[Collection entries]
• • • • •
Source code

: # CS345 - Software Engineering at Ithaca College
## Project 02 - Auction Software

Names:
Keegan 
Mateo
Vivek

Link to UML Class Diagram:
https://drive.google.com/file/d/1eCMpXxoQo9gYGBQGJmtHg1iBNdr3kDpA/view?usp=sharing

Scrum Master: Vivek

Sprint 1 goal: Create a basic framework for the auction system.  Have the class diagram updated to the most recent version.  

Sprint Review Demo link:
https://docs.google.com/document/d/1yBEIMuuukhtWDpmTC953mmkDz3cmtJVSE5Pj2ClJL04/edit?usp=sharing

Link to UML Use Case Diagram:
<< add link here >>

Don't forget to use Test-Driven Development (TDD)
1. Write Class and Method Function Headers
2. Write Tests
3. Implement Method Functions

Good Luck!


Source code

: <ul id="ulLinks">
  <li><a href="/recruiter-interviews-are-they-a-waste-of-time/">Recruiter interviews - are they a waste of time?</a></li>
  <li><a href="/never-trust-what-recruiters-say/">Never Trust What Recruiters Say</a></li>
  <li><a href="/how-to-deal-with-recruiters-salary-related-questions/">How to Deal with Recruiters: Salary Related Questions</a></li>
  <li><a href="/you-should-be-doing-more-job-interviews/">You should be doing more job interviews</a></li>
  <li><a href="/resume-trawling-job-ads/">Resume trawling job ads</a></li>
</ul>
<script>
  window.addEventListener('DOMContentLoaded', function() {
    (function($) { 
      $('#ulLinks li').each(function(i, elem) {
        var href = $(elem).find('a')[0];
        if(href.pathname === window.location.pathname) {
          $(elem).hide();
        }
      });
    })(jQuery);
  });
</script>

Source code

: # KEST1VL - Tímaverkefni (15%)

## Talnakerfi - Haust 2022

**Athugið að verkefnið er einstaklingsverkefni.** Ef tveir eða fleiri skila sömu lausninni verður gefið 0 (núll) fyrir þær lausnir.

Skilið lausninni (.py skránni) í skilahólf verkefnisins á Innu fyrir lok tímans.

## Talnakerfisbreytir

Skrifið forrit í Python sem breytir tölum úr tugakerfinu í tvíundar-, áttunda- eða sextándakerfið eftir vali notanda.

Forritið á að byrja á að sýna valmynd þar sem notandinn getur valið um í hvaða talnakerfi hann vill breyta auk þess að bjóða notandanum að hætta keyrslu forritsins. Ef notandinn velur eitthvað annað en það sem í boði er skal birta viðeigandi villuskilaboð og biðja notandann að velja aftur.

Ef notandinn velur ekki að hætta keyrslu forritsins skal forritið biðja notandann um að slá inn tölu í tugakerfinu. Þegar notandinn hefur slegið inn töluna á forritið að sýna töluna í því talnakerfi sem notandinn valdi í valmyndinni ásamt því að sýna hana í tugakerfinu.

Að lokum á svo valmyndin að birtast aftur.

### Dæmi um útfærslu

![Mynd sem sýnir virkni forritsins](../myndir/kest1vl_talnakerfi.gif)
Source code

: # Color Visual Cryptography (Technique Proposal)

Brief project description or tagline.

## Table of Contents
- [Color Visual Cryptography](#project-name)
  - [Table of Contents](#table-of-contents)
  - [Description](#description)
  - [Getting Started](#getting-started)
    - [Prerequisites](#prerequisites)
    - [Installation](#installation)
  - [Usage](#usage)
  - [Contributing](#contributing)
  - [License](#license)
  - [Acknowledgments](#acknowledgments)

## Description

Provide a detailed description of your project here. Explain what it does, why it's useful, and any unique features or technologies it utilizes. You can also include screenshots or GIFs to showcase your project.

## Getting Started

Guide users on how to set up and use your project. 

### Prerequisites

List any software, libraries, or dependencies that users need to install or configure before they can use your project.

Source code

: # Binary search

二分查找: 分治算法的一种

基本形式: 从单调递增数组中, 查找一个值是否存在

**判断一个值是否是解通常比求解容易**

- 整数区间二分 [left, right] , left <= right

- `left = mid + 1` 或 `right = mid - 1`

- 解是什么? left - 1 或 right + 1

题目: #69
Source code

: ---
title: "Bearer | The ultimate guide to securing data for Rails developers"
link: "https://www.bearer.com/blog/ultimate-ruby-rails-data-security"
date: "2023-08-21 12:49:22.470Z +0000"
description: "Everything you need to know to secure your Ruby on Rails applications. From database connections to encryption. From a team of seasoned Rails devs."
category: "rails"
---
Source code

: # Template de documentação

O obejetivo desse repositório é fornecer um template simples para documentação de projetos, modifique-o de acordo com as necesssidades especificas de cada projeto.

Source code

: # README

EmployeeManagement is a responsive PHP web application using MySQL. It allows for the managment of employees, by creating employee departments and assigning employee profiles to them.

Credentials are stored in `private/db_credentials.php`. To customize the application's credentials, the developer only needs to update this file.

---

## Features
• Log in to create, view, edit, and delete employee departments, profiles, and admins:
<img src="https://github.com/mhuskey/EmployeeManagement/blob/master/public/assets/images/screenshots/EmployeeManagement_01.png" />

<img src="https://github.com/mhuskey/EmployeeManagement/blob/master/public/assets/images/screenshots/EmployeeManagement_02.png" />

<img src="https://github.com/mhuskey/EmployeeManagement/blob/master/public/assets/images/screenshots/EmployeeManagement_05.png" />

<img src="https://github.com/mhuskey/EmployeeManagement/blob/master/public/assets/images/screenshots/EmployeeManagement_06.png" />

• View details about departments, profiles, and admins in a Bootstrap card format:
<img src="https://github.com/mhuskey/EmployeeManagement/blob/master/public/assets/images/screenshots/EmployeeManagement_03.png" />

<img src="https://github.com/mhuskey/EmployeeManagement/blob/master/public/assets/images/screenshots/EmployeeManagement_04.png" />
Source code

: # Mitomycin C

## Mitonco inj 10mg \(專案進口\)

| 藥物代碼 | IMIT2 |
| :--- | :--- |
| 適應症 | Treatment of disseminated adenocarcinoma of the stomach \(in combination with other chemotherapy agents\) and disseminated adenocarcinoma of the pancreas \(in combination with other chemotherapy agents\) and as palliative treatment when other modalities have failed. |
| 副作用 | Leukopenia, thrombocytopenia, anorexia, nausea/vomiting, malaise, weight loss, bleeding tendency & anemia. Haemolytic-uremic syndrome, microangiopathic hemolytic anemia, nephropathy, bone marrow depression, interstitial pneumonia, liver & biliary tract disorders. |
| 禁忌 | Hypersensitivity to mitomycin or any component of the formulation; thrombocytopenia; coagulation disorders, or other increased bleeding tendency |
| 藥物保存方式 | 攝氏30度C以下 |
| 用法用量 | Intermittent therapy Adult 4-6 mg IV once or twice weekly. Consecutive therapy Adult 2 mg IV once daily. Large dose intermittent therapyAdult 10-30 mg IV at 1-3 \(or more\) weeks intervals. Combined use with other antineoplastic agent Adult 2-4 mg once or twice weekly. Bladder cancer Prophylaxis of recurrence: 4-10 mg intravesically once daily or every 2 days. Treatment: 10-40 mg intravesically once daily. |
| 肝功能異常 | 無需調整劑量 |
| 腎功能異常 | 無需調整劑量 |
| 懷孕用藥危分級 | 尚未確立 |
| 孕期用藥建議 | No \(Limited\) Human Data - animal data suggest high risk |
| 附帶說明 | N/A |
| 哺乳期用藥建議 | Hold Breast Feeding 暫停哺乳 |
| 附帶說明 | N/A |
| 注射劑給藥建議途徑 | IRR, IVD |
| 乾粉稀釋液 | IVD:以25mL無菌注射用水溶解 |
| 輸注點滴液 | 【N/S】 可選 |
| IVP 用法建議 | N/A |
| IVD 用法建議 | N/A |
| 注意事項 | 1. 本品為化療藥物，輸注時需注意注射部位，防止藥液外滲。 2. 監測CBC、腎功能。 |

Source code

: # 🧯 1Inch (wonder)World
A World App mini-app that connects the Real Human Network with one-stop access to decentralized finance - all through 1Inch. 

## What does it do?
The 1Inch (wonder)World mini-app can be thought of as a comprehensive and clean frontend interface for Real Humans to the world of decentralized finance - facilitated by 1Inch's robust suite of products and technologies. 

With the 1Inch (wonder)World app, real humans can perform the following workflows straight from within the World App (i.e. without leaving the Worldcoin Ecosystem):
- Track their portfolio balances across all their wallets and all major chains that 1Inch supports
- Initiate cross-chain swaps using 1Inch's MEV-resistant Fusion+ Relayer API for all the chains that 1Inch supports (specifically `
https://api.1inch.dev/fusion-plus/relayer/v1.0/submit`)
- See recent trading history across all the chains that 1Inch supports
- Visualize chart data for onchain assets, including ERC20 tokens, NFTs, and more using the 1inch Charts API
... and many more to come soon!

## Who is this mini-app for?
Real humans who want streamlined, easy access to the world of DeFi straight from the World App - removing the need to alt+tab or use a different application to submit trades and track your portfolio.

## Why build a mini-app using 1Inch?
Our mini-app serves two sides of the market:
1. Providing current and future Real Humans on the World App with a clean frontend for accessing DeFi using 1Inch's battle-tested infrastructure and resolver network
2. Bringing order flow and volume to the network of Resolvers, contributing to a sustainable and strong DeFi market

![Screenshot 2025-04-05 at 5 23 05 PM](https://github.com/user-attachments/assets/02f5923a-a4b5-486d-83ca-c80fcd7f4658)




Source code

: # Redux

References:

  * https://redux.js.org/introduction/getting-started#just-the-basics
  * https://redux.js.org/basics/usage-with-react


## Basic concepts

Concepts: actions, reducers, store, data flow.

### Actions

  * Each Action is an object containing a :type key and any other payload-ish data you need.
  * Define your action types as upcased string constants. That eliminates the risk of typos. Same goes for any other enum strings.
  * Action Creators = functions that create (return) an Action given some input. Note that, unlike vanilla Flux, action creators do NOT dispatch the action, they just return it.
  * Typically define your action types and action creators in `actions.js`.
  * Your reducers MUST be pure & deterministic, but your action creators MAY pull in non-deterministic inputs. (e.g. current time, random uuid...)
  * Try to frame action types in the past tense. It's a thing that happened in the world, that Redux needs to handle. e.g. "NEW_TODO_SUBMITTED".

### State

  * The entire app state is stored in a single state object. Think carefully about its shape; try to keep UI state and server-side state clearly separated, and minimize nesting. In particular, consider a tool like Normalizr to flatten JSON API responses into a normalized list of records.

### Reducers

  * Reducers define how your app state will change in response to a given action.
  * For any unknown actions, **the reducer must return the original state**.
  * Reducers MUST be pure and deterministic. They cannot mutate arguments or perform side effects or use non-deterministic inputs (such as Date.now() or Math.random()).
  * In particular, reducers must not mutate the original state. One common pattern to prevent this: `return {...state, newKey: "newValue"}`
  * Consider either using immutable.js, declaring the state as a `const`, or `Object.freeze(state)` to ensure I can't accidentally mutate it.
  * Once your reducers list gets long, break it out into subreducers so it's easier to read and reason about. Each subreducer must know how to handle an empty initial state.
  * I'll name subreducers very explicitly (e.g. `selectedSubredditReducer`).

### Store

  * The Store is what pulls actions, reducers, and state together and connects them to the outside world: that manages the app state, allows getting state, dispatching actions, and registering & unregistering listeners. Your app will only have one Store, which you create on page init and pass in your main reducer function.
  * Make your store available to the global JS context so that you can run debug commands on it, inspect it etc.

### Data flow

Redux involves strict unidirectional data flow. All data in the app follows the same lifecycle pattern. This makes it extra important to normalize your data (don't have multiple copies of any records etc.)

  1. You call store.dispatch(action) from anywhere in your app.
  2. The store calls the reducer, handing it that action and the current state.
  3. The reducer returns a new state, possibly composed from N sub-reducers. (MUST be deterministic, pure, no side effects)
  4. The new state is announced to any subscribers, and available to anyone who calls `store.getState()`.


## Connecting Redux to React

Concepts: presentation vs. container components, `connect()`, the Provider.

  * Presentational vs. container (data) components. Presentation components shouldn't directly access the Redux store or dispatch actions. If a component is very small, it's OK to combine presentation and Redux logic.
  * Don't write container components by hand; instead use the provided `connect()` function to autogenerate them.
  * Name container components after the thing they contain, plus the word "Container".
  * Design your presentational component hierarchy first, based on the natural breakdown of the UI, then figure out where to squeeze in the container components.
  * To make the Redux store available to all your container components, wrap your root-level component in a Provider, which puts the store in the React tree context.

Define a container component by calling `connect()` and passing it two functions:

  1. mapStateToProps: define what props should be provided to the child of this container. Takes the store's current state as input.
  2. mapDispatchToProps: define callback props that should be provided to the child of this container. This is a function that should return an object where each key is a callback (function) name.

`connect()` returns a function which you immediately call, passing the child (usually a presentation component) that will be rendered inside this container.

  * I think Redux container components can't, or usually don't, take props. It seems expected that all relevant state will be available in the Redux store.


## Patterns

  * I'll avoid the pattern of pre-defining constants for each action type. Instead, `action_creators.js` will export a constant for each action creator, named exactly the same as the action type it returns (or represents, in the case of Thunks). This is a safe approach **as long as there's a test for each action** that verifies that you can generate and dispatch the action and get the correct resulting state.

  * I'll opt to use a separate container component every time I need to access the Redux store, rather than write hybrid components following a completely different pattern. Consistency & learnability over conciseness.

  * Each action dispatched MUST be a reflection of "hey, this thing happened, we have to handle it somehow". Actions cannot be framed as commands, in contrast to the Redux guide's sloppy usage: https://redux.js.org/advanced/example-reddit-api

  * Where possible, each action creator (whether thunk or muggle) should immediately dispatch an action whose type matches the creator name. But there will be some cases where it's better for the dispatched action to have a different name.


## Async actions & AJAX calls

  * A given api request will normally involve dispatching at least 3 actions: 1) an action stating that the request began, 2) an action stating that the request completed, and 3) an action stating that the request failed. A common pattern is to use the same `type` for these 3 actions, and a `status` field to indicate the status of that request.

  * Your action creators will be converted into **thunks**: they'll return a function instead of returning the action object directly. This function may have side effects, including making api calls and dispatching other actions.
• • • • •
From the entries above, print the lines beginning at the one with "main reducer function." and stopping after the one with "2. The store", exactly as written and with nothing else.

■ Task result ■
  * The Store is what pulls actions, reducers, and state together and connects them to the outside world: that manages the app state, allows getting state, dispatching actions, and registering & unregistering listeners. Your app will only have one Store, which you create on page init and pass in your main reducer function.
  * Make your store available to the global JS context so that you can run debug commands on it, inspect it etc.

### Data flow

Redux involves strict unidirectional data flow. All data in the app follows the same lifecycle pattern. This makes it extra important to normalize your data (don't have multiple copies of any records etc.)

  1. You call store.dispatch(action) from anywhere in your app.
  2. The store calls the reducer, handing it that action and the current state.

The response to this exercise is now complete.